After nearly five years of civil war, the temporary cease-fire has brought a return of popular protests to Syria’s streets. But now that civil society is finally back, writes Ali Melhem, it is time for activists to rethink past mistakes and speak out against the Islamist groups that kidnapped the spirit of the uprising.

Written by Ali Melhem Published on Read time Approx. 3 minutes

The decrease in violence, especially in opposition-controlled areas, due to the implementation of the U.S.-Russian-led cessation of hostilities, was accompanied by a return of scenes and activities that had not been seen for a long time. Protests against the Syrian regime, like those that used to occur at the beginning of the Syrian revolution, have made a strong return to opposition-held areas. The revolutionary spirit has, as some activists believe, risen from the ashes of five years of death and violence.

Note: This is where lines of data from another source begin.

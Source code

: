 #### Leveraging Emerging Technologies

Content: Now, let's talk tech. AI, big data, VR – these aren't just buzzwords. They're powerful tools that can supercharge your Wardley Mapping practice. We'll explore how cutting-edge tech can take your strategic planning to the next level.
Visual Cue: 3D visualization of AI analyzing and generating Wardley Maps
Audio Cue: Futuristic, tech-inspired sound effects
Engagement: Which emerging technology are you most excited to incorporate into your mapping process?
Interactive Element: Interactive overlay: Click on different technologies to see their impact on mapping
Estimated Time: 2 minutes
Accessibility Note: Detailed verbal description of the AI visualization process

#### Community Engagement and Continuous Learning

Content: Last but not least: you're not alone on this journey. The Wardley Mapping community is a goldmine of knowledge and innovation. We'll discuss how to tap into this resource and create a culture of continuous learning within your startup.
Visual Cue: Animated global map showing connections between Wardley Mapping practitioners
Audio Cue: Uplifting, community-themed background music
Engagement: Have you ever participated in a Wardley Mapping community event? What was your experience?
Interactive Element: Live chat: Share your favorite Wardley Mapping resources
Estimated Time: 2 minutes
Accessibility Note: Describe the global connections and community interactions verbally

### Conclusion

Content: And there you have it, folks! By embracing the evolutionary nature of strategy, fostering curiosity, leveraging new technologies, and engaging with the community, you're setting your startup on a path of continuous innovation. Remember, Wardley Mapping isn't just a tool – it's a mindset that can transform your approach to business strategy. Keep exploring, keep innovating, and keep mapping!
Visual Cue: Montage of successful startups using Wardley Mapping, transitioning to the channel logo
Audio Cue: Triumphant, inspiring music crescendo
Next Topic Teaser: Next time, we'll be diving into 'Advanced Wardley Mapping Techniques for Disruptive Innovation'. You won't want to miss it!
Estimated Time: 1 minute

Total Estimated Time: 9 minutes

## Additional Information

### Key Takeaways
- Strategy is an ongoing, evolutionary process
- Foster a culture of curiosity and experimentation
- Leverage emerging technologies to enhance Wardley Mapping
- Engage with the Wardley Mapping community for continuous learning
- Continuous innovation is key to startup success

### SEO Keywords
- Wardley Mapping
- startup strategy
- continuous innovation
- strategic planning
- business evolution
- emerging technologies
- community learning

The most remarkable feature of these demonstrations has been the complete absence of the black or white flags that carry religious significance, and the dominance of the Syrian independence flag, adopted by protesters at the beginning of the uprising. The protesters called for the fall of the Syrian regime and an end to the “Russian occupation.” A protest in the village of Darkoush, however, also called for the withdrawal of Jabhat al-Nusra from the village, and the withdrawal of all military presences.

The new protests represent the revival of a revolution that many people thought had been completely suffocated by the nearly five-year-long war. It seems that the five-year anniversary of the Syrian revolution is a turning point. But now it is time for us to pause and rethink the mistakes that activists have made over the past five years, and consider the ways in which these mistakes contributed to the rise of the armed Islamist factions who stole the spirit of the uprising, and used them to serve their own agendas.

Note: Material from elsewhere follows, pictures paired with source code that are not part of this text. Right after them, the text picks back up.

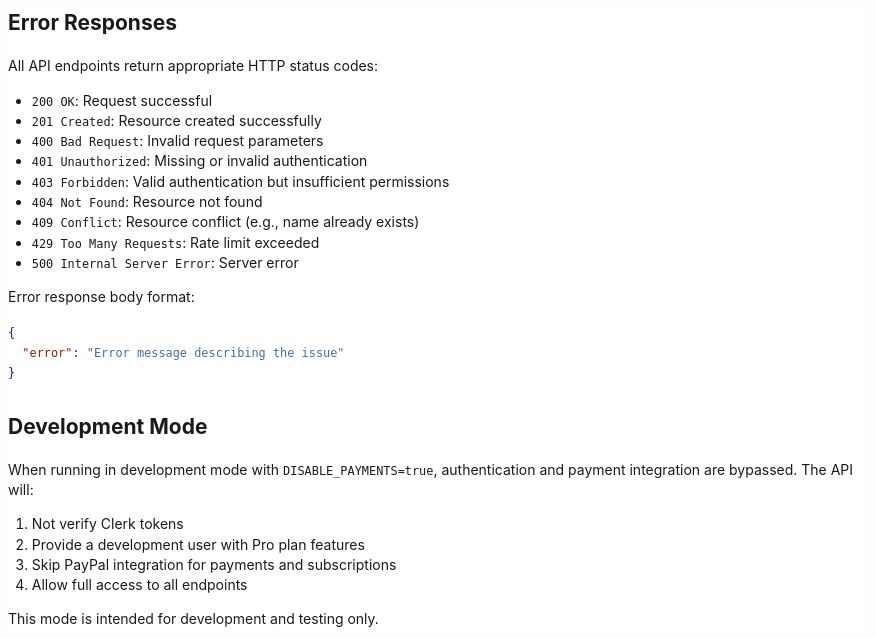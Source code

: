 ## Error Responses

All API endpoints return appropriate HTTP status codes:

- `200 OK`: Request successful
- `201 Created`: Resource created successfully
- `400 Bad Request`: Invalid request parameters
- `401 Unauthorized`: Missing or invalid authentication
- `403 Forbidden`: Valid authentication but insufficient permissions
- `404 Not Found`: Resource not found
- `409 Conflict`: Resource conflict (e.g., name already exists)
- `429 Too Many Requests`: Rate limit exceeded
- `500 Internal Server Error`: Server error

Error response body format:

```json
{
  "error": "Error message describing the issue"
}
```

## Development Mode

When running in development mode with `DISABLE_PAYMENTS=true`, authentication and payment integration are bypassed. The API will:

1. Not verify Clerk tokens
2. Provide a development user with Pro plan features
3. Skip PayPal integration for payments and subscriptions
4. Allow full access to all endpoints

This mode is intended for development and testing only.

All activists, especially those still inside the country, should reconsider the ways in which they dealt with the revolution’s goals, slogans and activities. It is not sufficient anymore to stick to the old, general principle of bringing down Assad, believing that all will be fixed as soon as he is out. Old mistakes should not be repeated. Activists, for example, should voice their objections against the Islamist groups, and not worry about clashing with them anymore. The principle of “let’s get rid of the Syrian regime first, and we will deal with the rest later,” is what opened the door for the Islamic State, the Caucasus Emirate, Jund al-Aqsa, Jabhat al-Nusra and others to rise to power. Such principles turned the people’s revolution into a regional war.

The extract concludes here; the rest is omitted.